Tuesday, March 08, 2011

THIS VACANT PARADISE






This Vacant Paradise, Victoria Patterson, Counterpoint, 2011, 320 pp


 I was introduced to Victoria Patterson through her essay in the wonderful collection, Bound to Last. This is her first novel, set in Newport Beach, CA. Esther Wilson is poised on the fault line between privilege and economic distress. Her beauty and the demands of super matriarch Grandma Eileen require a suitable husband if only she can find one that appeals to her at least a little. The trouble is that at 33, time is running out, not to mention that her current suitor fills her with boredom and incipient nausea.

 Esther is such an old fashioned name. Newport Beach is truly an enclave of political conservatism and vapid imitative wealthy culture. Grandma Eileen suffers from gout, an addiction to Heinekens and a deep discontent with her offspring.

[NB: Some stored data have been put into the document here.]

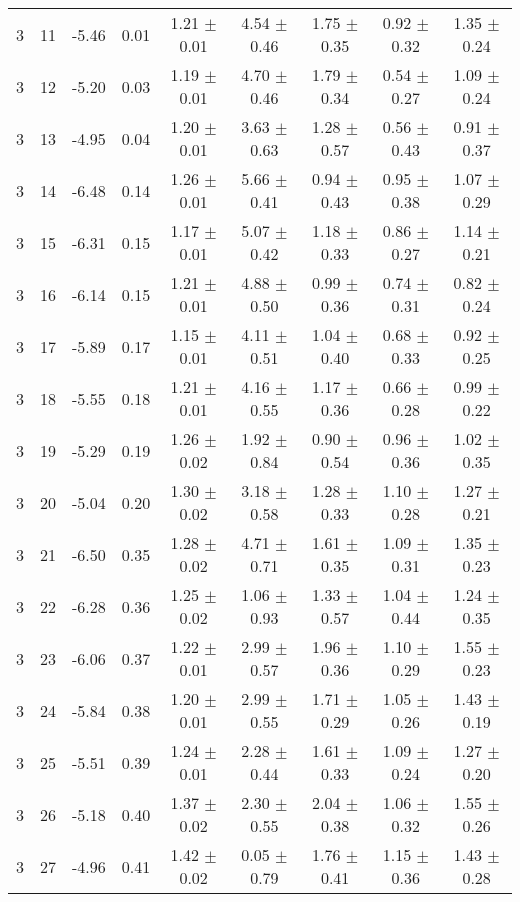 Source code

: \begin{landscape}
\begin{longtable}{ccccccccc}
   3 & 11 & -5.46 & 0.01 & 1.21 $\pm$ 0.01 & 4.54 $\pm$ 0.46 & 1.75 $\pm$ 0.35 & 0.92 $\pm$ 0.32 & 1.35 $\pm$ 0.24\\
   3 & 12 & -5.20 & 0.03 & 1.19 $\pm$ 0.01 & 4.70 $\pm$ 0.46 & 1.79 $\pm$ 0.34 & 0.54 $\pm$ 0.27 & 1.09 $\pm$ 0.24\\
   3 & 13 & -4.95 & 0.04 & 1.20 $\pm$ 0.01 & 3.63 $\pm$ 0.63 & 1.28 $\pm$ 0.57 & 0.56 $\pm$ 0.43 & 0.91 $\pm$ 0.37\\
   3 & 14 & -6.48 & 0.14 & 1.26 $\pm$ 0.01 & 5.66 $\pm$ 0.41 & 0.94 $\pm$ 0.43 & 0.95 $\pm$ 0.38 & 1.07 $\pm$ 0.29\\
   3 & 15 & -6.31 & 0.15 & 1.17 $\pm$ 0.01 & 5.07 $\pm$ 0.42 & 1.18 $\pm$ 0.33 & 0.86 $\pm$ 0.27 & 1.14 $\pm$ 0.21\\
   3 & 16 & -6.14 & 0.15 & 1.21 $\pm$ 0.01 & 4.88 $\pm$ 0.50 & 0.99 $\pm$ 0.36 & 0.74 $\pm$ 0.31 & 0.82 $\pm$ 0.24\\
   3 & 17 & -5.89 & 0.17 & 1.15 $\pm$ 0.01 & 4.11 $\pm$ 0.51 & 1.04 $\pm$ 0.40 & 0.68 $\pm$ 0.33 & 0.92 $\pm$ 0.25\\
   3 & 18 & -5.55 & 0.18 & 1.21 $\pm$ 0.01 & 4.16 $\pm$ 0.55 & 1.17 $\pm$ 0.36 & 0.66 $\pm$ 0.28 & 0.99 $\pm$ 0.22\\
   3 & 19 & -5.29 & 0.19 & 1.26 $\pm$ 0.02 & 1.92 $\pm$ 0.84 & 0.90 $\pm$ 0.54 & 0.96 $\pm$ 0.36 & 1.02 $\pm$ 0.35\\
   3 & 20 & -5.04 & 0.20 & 1.30 $\pm$ 0.02 & 3.18 $\pm$ 0.58 & 1.28 $\pm$ 0.33 & 1.10 $\pm$ 0.28 & 1.27 $\pm$ 0.21\\
   3 & 21 & -6.50 & 0.35 & 1.28 $\pm$ 0.02 & 4.71 $\pm$ 0.71 & 1.61 $\pm$ 0.35 & 1.09 $\pm$ 0.31 & 1.35 $\pm$ 0.23\\
   3 & 22 & -6.28 & 0.36 & 1.25 $\pm$ 0.02 & 1.06 $\pm$ 0.93 & 1.33 $\pm$ 0.57 & 1.04 $\pm$ 0.44 & 1.24 $\pm$ 0.35\\
   3 & 23 & -6.06 & 0.37 & 1.22 $\pm$ 0.01 & 2.99 $\pm$ 0.57 & 1.96 $\pm$ 0.36 & 1.10 $\pm$ 0.29 & 1.55 $\pm$ 0.23\\
   3 & 24 & -5.84 & 0.38 & 1.20 $\pm$ 0.01 & 2.99 $\pm$ 0.55 & 1.71 $\pm$ 0.29 & 1.05 $\pm$ 0.26 & 1.43 $\pm$ 0.19\\
   3 & 25 & -5.51 & 0.39 & 1.24 $\pm$ 0.01 & 2.28 $\pm$ 0.44 & 1.61 $\pm$ 0.33 & 1.09 $\pm$ 0.24 & 1.27 $\pm$ 0.20\\
   3 & 26 & -5.18 & 0.40 & 1.37 $\pm$ 0.02 & 2.30 $\pm$ 0.55 & 2.04 $\pm$ 0.38 & 1.06 $\pm$ 0.32 & 1.55 $\pm$ 0.26\\
   3 & 27 & -4.96 & 0.41 & 1.42 $\pm$ 0.02 & 0.05 $\pm$ 0.79 & 1.76 $\pm$ 0.41 & 1.15 $\pm$ 0.36 & 1.43 $\pm$ 0.28\\

\end{longtable}
\end{landscape}
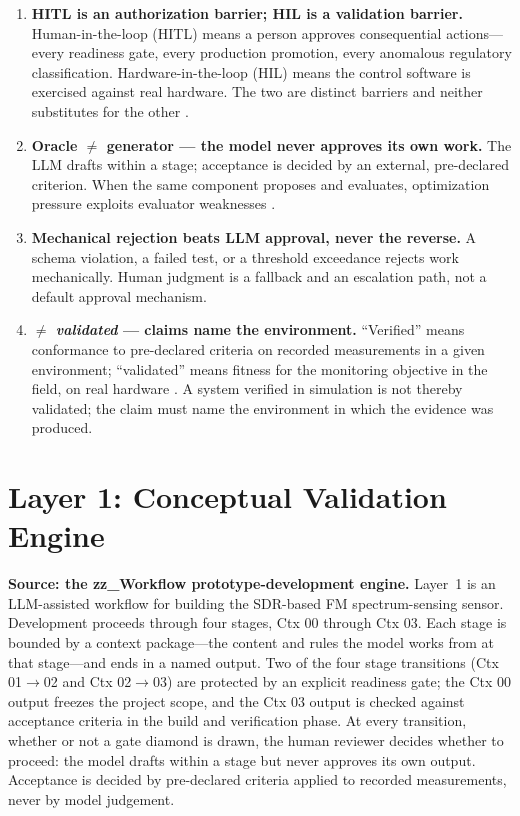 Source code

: \documentclass[11pt,a4paper]{article}
\newcommand{\validated}{\emph{validated}}
\begin{document}
\begin{enumerate}[label=\textbf{P\arabic*.}]
  \item \textbf{HITL is an authorization barrier; HIL is a validation barrier.}
    Human-in-the-loop (HITL) means a person approves consequential actions---every readiness
    gate, every production promotion, every anomalous regulatory classification.
    Hardware-in-the-loop (HIL) means the control software is exercised against real hardware.
    The two are distinct barriers and neither substitutes for the other \cite{opalrt2026}.
  \item \textbf{Oracle $\neq$ generator --- the model never approves its own work.}
    The LLM drafts within a stage; acceptance is decided by an external, pre-declared criterion.
    When the same component proposes and evaluates, optimization pressure exploits evaluator
    weaknesses \cite{judge2026}.
  \item \textbf{Mechanical rejection beats LLM approval, never the reverse.}
    A schema violation, a failed test, or a threshold exceedance rejects work mechanically.
    Human judgment is a fallback and an escalation path, not a default approval mechanism.
  \item \textbf{\Verified{} $\neq$ \validated{} --- claims name the environment.}
    ``Verified'' means conformance to pre-declared criteria on recorded measurements in a given
    environment; ``validated'' means fitness for the monitoring objective in the field, on real
    hardware \cite{sheridan2026b}. A system verified in simulation is not thereby validated;
    the claim must name the environment in which the evidence was produced.
\end{enumerate}

\section{Layer 1: Conceptual Validation Engine}
\label{sec:layer1}

\textbf{Source: the zz\_Workflow prototype-development engine.} Layer~1 is an LLM-assisted
workflow for building the SDR-based FM spectrum-sensing sensor. Development proceeds through
four stages, Ctx 00 through Ctx 03. Each stage is bounded by a context package---the content and
rules the model works from at that stage---and ends in a named output. Two of the four stage
transitions (Ctx 01$\rightarrow$02 and Ctx 02$\rightarrow$03) are protected by an explicit
readiness gate; the Ctx 00 output freezes the project scope, and the Ctx 03 output is checked
against acceptance criteria in the build and verification phase. At every transition, whether or
not a gate diamond is drawn, the human reviewer decides whether to proceed: the model drafts
within a stage but never approves its own output. Acceptance is decided by pre-declared criteria
applied to recorded measurements, never by model judgement.
\end{document}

In fact, Esther's father was kicked out of the family home when his sexual preferences became known and while Esther and her brother Eric were raised by their single gay father, she ended up back at Grandma Eileen's after his death. Eric became a homeless junkie. The entire scenario is a meld of modern day dysfunction and the stuffy yet desperate feeling of aristocratic downfall.

 Victoria Patterson lived in Newport Beach during her middle school and high school years. Clearly she did not fit in. Her portraits of both the rich and those on the fringe are drawn with a fierce yet humorous satire. When Esther, who must work at a women's clothing boutique in the high end Fashion Island shopping plaza for her spending money, falls in love with Charlie Murphy, things begin to shift. She experiences a sexual, social and even intellectual awakening that endangers her precarious position as an inheritor of Grandma Eileen's fortune. The novel is an intricate picture of Esther's simultaneous economic downward spiral and the uplifting awareness of her selfhood.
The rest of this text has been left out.